(Records provided begins)

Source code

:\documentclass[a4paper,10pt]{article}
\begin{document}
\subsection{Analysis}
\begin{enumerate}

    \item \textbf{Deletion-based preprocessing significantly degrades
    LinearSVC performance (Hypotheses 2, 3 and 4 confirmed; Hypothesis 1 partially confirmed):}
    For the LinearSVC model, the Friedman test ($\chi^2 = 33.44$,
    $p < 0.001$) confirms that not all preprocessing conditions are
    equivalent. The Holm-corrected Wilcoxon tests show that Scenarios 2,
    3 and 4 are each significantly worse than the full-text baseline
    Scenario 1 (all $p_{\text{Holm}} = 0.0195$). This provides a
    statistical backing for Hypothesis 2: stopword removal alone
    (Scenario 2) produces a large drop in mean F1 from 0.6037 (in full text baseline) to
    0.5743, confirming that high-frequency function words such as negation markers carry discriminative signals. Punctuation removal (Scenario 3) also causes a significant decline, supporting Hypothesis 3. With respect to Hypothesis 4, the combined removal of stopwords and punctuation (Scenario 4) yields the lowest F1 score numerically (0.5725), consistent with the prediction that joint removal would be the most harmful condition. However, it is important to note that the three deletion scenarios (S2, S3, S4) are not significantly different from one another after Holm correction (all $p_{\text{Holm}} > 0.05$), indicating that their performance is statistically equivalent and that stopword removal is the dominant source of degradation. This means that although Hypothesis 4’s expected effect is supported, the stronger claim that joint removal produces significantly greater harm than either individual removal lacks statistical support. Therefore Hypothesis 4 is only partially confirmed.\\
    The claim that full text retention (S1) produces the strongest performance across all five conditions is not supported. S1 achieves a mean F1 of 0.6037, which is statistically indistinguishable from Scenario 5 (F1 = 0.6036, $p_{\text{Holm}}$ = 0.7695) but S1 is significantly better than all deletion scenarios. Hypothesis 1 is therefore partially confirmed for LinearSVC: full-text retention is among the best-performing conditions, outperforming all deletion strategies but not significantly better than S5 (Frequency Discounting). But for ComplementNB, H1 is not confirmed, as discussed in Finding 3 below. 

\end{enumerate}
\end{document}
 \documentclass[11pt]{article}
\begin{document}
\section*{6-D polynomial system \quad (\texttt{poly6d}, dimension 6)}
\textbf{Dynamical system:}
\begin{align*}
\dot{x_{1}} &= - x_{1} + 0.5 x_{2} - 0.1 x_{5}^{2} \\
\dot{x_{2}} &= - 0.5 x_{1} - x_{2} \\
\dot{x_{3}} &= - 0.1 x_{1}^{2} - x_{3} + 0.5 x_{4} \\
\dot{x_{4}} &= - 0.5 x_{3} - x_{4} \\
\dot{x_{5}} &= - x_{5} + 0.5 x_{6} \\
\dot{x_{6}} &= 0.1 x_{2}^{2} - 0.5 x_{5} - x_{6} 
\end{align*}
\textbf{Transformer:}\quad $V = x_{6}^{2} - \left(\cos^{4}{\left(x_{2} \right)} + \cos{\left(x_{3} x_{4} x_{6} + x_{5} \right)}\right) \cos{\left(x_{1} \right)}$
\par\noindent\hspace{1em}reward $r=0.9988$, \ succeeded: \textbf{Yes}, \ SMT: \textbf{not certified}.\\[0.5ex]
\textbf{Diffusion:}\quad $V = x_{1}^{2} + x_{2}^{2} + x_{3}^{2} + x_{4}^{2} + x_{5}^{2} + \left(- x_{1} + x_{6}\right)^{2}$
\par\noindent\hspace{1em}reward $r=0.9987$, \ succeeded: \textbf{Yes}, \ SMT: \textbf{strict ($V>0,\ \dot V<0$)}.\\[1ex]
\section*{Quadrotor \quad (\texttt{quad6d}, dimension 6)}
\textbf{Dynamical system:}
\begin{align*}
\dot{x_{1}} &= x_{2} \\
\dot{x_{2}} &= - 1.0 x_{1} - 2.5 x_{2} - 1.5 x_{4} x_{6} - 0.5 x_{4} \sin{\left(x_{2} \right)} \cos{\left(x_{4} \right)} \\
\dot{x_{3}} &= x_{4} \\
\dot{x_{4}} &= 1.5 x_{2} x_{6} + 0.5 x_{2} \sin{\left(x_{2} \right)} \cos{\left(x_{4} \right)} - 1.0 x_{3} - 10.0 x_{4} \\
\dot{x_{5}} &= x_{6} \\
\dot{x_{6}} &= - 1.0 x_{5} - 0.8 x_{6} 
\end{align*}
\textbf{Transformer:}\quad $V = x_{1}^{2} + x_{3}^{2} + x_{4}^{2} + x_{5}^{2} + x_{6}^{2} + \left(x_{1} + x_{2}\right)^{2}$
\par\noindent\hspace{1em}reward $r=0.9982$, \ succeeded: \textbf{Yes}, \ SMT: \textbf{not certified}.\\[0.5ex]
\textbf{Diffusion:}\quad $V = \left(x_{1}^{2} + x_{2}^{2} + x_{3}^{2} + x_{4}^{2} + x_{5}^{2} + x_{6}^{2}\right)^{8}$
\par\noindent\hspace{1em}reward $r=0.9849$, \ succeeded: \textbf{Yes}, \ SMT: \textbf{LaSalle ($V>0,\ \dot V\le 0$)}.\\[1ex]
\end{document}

(Records provided ends)

Each entry above is to be printed again exactly.

Source code

:\documentclass[a4paper,10pt]{article}
\begin{document}
\subsection{Analysis}
\begin{enumerate}

    \item \textbf{Deletion-based preprocessing significantly degrades
    LinearSVC performance (Hypotheses 2, 3 and 4 confirmed; Hypothesis 1 partially confirmed):}
    For the LinearSVC model, the Friedman test ($\chi^2 = 33.44$,
    $p < 0.001$) confirms that not all preprocessing conditions are
    equivalent. The Holm-corrected Wilcoxon tests show that Scenarios 2,
    3 and 4 are each significantly worse than the full-text baseline
    Scenario 1 (all $p_{\text{Holm}} = 0.0195$). This provides a
    statistical backing for Hypothesis 2: stopword removal alone
    (Scenario 2) produces a large drop in mean F1 from 0.6037 (in full text baseline) to
    0.5743, confirming that high-frequency function words such as negation markers carry discriminative signals. Punctuation removal (Scenario 3) also causes a significant decline, supporting Hypothesis 3. With respect to Hypothesis 4, the combined removal of stopwords and punctuation (Scenario 4) yields the lowest F1 score numerically (0.5725), consistent with the prediction that joint removal would be the most harmful condition. However, it is important to note that the three deletion scenarios (S2, S3, S4) are not significantly different from one another after Holm correction (all $p_{\text{Holm}} > 0.05$), indicating that their performance is statistically equivalent and that stopword removal is the dominant source of degradation. This means that although Hypothesis 4’s expected effect is supported, the stronger claim that joint removal produces significantly greater harm than either individual removal lacks statistical support. Therefore Hypothesis 4 is only partially confirmed.\\
    The claim that full text retention (S1) produces the strongest performance across all five conditions is not supported. S1 achieves a mean F1 of 0.6037, which is statistically indistinguishable from Scenario 5 (F1 = 0.6036, $p_{\text{Holm}}$ = 0.7695) but S1 is significantly better than all deletion scenarios. Hypothesis 1 is therefore partially confirmed for LinearSVC: full-text retention is among the best-performing conditions, outperforming all deletion strategies but not significantly better than S5 (Frequency Discounting). But for ComplementNB, H1 is not confirmed, as discussed in Finding 3 below. 

\end{enumerate}
\end{document}
 \documentclass[11pt]{article}
\begin{document}
\section*{6-D polynomial system \quad (\texttt{poly6d}, dimension 6)}
\textbf{Dynamical system:}
\begin{align*}
\dot{x_{1}} &= - x_{1} + 0.5 x_{2} - 0.1 x_{5}^{2} \\
\dot{x_{2}} &= - 0.5 x_{1} - x_{2} \\
\dot{x_{3}} &= - 0.1 x_{1}^{2} - x_{3} + 0.5 x_{4} \\
\dot{x_{4}} &= - 0.5 x_{3} - x_{4} \\
\dot{x_{5}} &= - x_{5} + 0.5 x_{6} \\
\dot{x_{6}} &= 0.1 x_{2}^{2} - 0.5 x_{5} - x_{6} 
\end{align*}
\textbf{Transformer:}\quad $V = x_{6}^{2} - \left(\cos^{4}{\left(x_{2} \right)} + \cos{\left(x_{3} x_{4} x_{6} + x_{5} \right)}\right) \cos{\left(x_{1} \right)}$
\par\noindent\hspace{1em}reward $r=0.9988$, \ succeeded: \textbf{Yes}, \ SMT: \textbf{not certified}.\\[0.5ex]
\textbf{Diffusion:}\quad $V = x_{1}^{2} + x_{2}^{2} + x_{3}^{2} + x_{4}^{2} + x_{5}^{2} + \left(- x_{1} + x_{6}\right)^{2}$
\par\noindent\hspace{1em}reward $r=0.9987$, \ succeeded: \textbf{Yes}, \ SMT: \textbf{strict ($V>0,\ \dot V<0$)}.\\[1ex]
\section*{Quadrotor \quad (\texttt{quad6d}, dimension 6)}
\textbf{Dynamical system:}
\begin{align*}
\dot{x_{1}} &= x_{2} \\
\dot{x_{2}} &= - 1.0 x_{1} - 2.5 x_{2} - 1.5 x_{4} x_{6} - 0.5 x_{4} \sin{\left(x_{2} \right)} \cos{\left(x_{4} \right)} \\
\dot{x_{3}} &= x_{4} \\
\dot{x_{4}} &= 1.5 x_{2} x_{6} + 0.5 x_{2} \sin{\left(x_{2} \right)} \cos{\left(x_{4} \right)} - 1.0 x_{3} - 10.0 x_{4} \\
\dot{x_{5}} &= x_{6} \\
\dot{x_{6}} &= - 1.0 x_{5} - 0.8 x_{6} 
\end{align*}
\textbf{Transformer:}\quad $V = x_{1}^{2} + x_{3}^{2} + x_{4}^{2} + x_{5}^{2} + x_{6}^{2} + \left(x_{1} + x_{2}\right)^{2}$
\par\noindent\hspace{1em}reward $r=0.9982$, \ succeeded: \textbf{Yes}, \ SMT: \textbf{not certified}.\\[0.5ex]
\textbf{Diffusion:}\quad $V = \left(x_{1}^{2} + x_{2}^{2} + x_{3}^{2} + x_{4}^{2} + x_{5}^{2} + x_{6}^{2}\right)^{8}$
\par\noindent\hspace{1em}reward $r=0.9849$, \ succeeded: \textbf{Yes}, \ SMT: \textbf{LaSalle ($V>0,\ \dot V\le 0$)}.\\[1ex]
\end{document}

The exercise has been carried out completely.